PROBLEM REQUIREMENTS
Where does the word "width" show up in the records? Copy every line that has it.

Extracted data entries

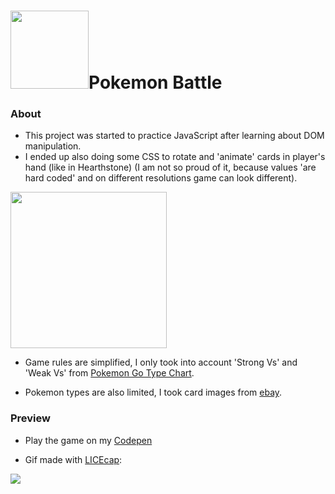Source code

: # <img src="https://media.giphy.com/media/AFdcYElkoNAUE/giphy.gif?cid=790b761170a24477f134b20ed2311d12338d8374490d77cf&rid=giphy.gif" width="125px">Pokemon Battle

### About
* This project was started to practice JavaScript after learning about DOM manipulation.
* I ended up also doing some CSS to rotate and 'animate' cards in player's hand (like in Hearthstone) (I am not so proud of it, because values 'are hard coded' and on different resolutions game can look different).

<a href="https://html5gamedevelopment.com/hearthstone-card-effect-in-css/" target="_blank"> <img src="https://html5gamedevelopment.com/wp-content/uploads/2017/10/Hearthstone-card-effect-in-CSS-tweet-screenshot.png" width="250px"> </a>

* Game rules are simplified, I only took into account 'Strong Vs' and 'Weak Vs' from <a href="https://www.vg247.com/pokemon-go-type-chart-strength-weakness-effectiveness-counters" target="_blank">Pokemon Go Type Chart</a>.

* Pokemon types are also limited, I took card images from <a href="https://www.ebay.com/itm/254769583675?_trkparms=ispr%3D1&hash=item3b5173563b:g:r2oAAOSwutVfpBW2&amdata=enc%3AAQAGAAACkPYe5NmHp%252B2JMhMi7yxGiTJkPrKr5t53CooMSQt2orsSg3Ye8yTWgOW7pmE1t838doO7IH3BaOornLWe3ahgYQhLOQJP00MSVZpsJaF0hOH1xp9DweMDCPsRb%252BAw6EnvJ2kkbsZV9cWKGvRh0TXk7aD5dYlxEpEjA590lv1%252ByHum%252Fa0jEou6DHNj%252BrpBroL6%252BugupZbYaGap9TjmC4aRk8CHX1oiDQdVTrg0QlSFvB8Bl%252FH4UWMx5UABXl%252BK8HQX74QNEEu44rI%252BOT%252BVV5eswsqwJZOkhT2psWaY%252FMjDqQA7ZRk1Y2Z8TXkC8VCrTcU3qRJfEH7TthfSdHg6BMk27QiQ5VjA%252BHJ7U%252Fbltm4rgWGJtSxgX4xYChW3r3PXvW2Q3BDG9D8NfcE9qkNr0wNaT6aYUUK6Oqtto%252B8u2pWat4jUpFuCgosx1aIJ%252Fe%252BEYnPFFJF3TcshVpc3WulDD%252FKZCI%252Fwkeg92UrYszGc8pDg2yW1ct7SfFNdRmjwc6e051FAYRRzUY9AkYIxKSSsqprGv2YuQIF1YQKEiUDhHI%252BzprJWGUc061%252BPt9BS06Xmfc8Vdp4Pt%252F%252B0zz1Wzx%252FbpIdMDSGXqKN%252FfHFSa7ysC9U%252BGj3B0uikGl%252FwKhz1oxLjJBH3qDZq2DEVNeoCBuIYA2WJsetJ5nlwnKW3w3hccVudoxx%252BpFT2CKLnb7AdhALcUMM0gcTdTWHelvajG%252F%252FcMUMoOmuPlOShbO9iEoFfy8R9TlBssueFnDA3KPlu6az3lGs7PC9jVSkB5uoAR8r4Cfpyu3FngKXfuRaidlkNOKWGofQG2dJT2KtS32l%252BrD3qt9Axu28Wpa4WucYnuV%252FPkLo12aI%252FMJO60i876bEeeEbn4ZH1%7Campid%3APL_CLK%7Cclp%3A2334524" target="_blank">ebay</a>.

### Preview

* Play the game on my  <a href="https://codepen.io/zakrzewskib/pen/qBmYwyx">Codepen</a>

* Gif made with <a href="https://www.cockos.com/licecap/" target="_blank">LICEcap</a>:

<img src="https://github.com/zakrzewskib/Pokemon-Battle/blob/master/screenshots/preview.gif">

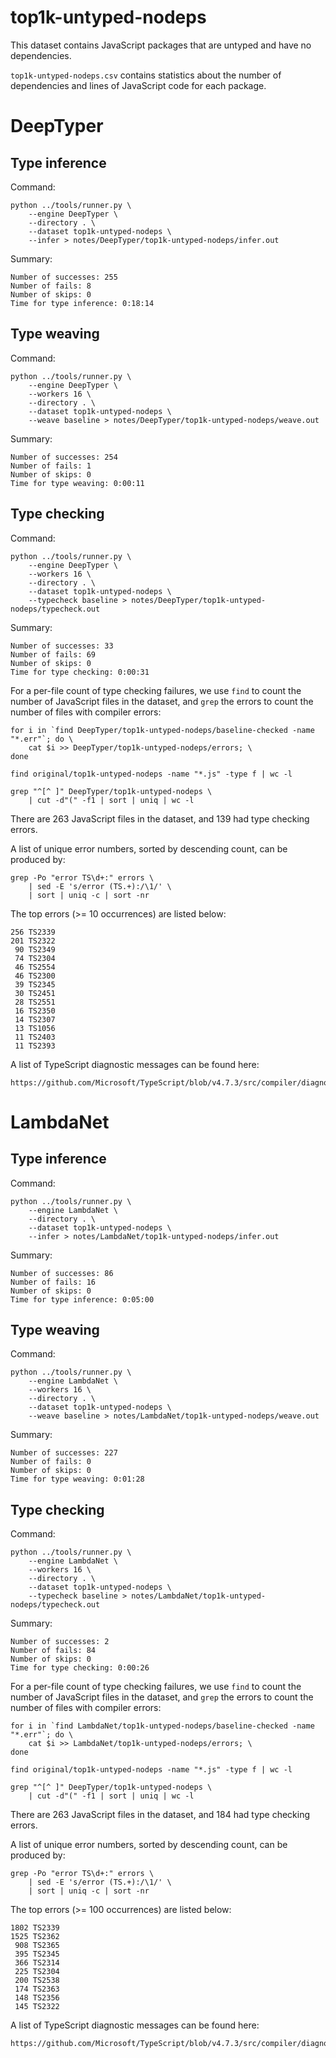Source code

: # top1k-untyped-nodeps

This dataset contains JavaScript packages that are untyped and have no
dependencies.

`top1k-untyped-nodeps.csv` contains statistics about the number of dependencies
and lines of JavaScript code for each package.


# DeepTyper

## Type inference

Command:

    python ../tools/runner.py \
        --engine DeepTyper \
        --directory . \
        --dataset top1k-untyped-nodeps \
        --infer > notes/DeepTyper/top1k-untyped-nodeps/infer.out

Summary:

    Number of successes: 255
    Number of fails: 8
    Number of skips: 0
    Time for type inference: 0:18:14

## Type weaving

Command:

    python ../tools/runner.py \
        --engine DeepTyper \
        --workers 16 \
        --directory . \
        --dataset top1k-untyped-nodeps \
        --weave baseline > notes/DeepTyper/top1k-untyped-nodeps/weave.out

Summary:

    Number of successes: 254
    Number of fails: 1
    Number of skips: 0
    Time for type weaving: 0:00:11

## Type checking

Command:

    python ../tools/runner.py \
        --engine DeepTyper \
        --workers 16 \
        --directory . \
        --dataset top1k-untyped-nodeps \
        --typecheck baseline > notes/DeepTyper/top1k-untyped-nodeps/typecheck.out

Summary:

    Number of successes: 33
    Number of fails: 69
    Number of skips: 0
    Time for type checking: 0:00:31

For a per-file count of type checking failures, we use `find` to count the
number of JavaScript files in the dataset, and `grep` the errors to count the
number of files with compiler errors:

    for i in `find DeepTyper/top1k-untyped-nodeps/baseline-checked -name "*.err"`; do \
        cat $i >> DeepTyper/top1k-untyped-nodeps/errors; \
    done

    find original/top1k-untyped-nodeps -name "*.js" -type f | wc -l

    grep "^[^ ]" DeepTyper/top1k-untyped-nodeps \
        | cut -d"(" -f1 | sort | uniq | wc -l

There are 263 JavaScript files in the dataset, and 139 had type checking errors.

A list of unique error numbers, sorted by descending count, can be produced by:

    grep -Po "error TS\d+:" errors \
        | sed -E 's/error (TS.+):/\1/' \
        | sort | uniq -c | sort -nr

The top errors (>= 10 occurrences) are listed below:

    256 TS2339
    201 TS2322
     90 TS2349
     74 TS2304
     46 TS2554
     46 TS2300
     39 TS2345
     30 TS2451
     28 TS2551
     16 TS2350
     14 TS2307
     13 TS1056
     11 TS2403
     11 TS2393

A list of TypeScript diagnostic messages can be found here:

    https://github.com/Microsoft/TypeScript/blob/v4.7.3/src/compiler/diagnosticMessages.json


# LambdaNet

## Type inference

Command:

    python ../tools/runner.py \
        --engine LambdaNet \
        --directory . \
        --dataset top1k-untyped-nodeps \
        --infer > notes/LambdaNet/top1k-untyped-nodeps/infer.out

Summary:

    Number of successes: 86
    Number of fails: 16
    Number of skips: 0
    Time for type inference: 0:05:00

## Type weaving

Command:

    python ../tools/runner.py \
        --engine LambdaNet \
        --workers 16 \
        --directory . \
        --dataset top1k-untyped-nodeps \
        --weave baseline > notes/LambdaNet/top1k-untyped-nodeps/weave.out

Summary:

    Number of successes: 227
    Number of fails: 0
    Number of skips: 0
    Time for type weaving: 0:01:28

## Type checking

Command:

    python ../tools/runner.py \
        --engine LambdaNet \
        --workers 16 \
        --directory . \
        --dataset top1k-untyped-nodeps \
        --typecheck baseline > notes/LambdaNet/top1k-untyped-nodeps/typecheck.out

Summary:

    Number of successes: 2
    Number of fails: 84
    Number of skips: 0
    Time for type checking: 0:00:26

For a per-file count of type checking failures, we use `find` to count the
number of JavaScript files in the dataset, and `grep` the errors to count the
number of files with compiler errors:

    for i in `find LambdaNet/top1k-untyped-nodeps/baseline-checked -name "*.err"`; do \
        cat $i >> LambdaNet/top1k-untyped-nodeps/errors; \
    done

    find original/top1k-untyped-nodeps -name "*.js" -type f | wc -l

    grep "^[^ ]" DeepTyper/top1k-untyped-nodeps \
        | cut -d"(" -f1 | sort | uniq | wc -l

There are 263 JavaScript files in the dataset, and 184 had type checking errors.

A list of unique error numbers, sorted by descending count, can be produced by:

    grep -Po "error TS\d+:" errors \
        | sed -E 's/error (TS.+):/\1/' \
        | sort | uniq -c | sort -nr

The top errors (>= 100 occurrences) are listed below:

    1802 TS2339
    1525 TS2362
     908 TS2365
     395 TS2345
     366 TS2314
     225 TS2304
     200 TS2538
     174 TS2363
     148 TS2356
     145 TS2322

A list of TypeScript diagnostic messages can be found here:

    https://github.com/Microsoft/TypeScript/blob/v4.7.3/src/compiler/diagnosticMessages.json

WRITTEN SOLUTION
: # <img src="https://media.giphy.com/media/AFdcYElkoNAUE/giphy.gif?cid=790b761170a24477f134b20ed2311d12338d8374490d77cf&rid=giphy.gif" width="125px">Pokemon Battle
<a href="https://html5gamedevelopment.com/hearthstone-card-effect-in-css/" target="_blank"> <img src="https://html5gamedevelopment.com/wp-content/uploads/2017/10/Hearthstone-card-effect-in-CSS-tweet-screenshot.png" width="250px"> </a>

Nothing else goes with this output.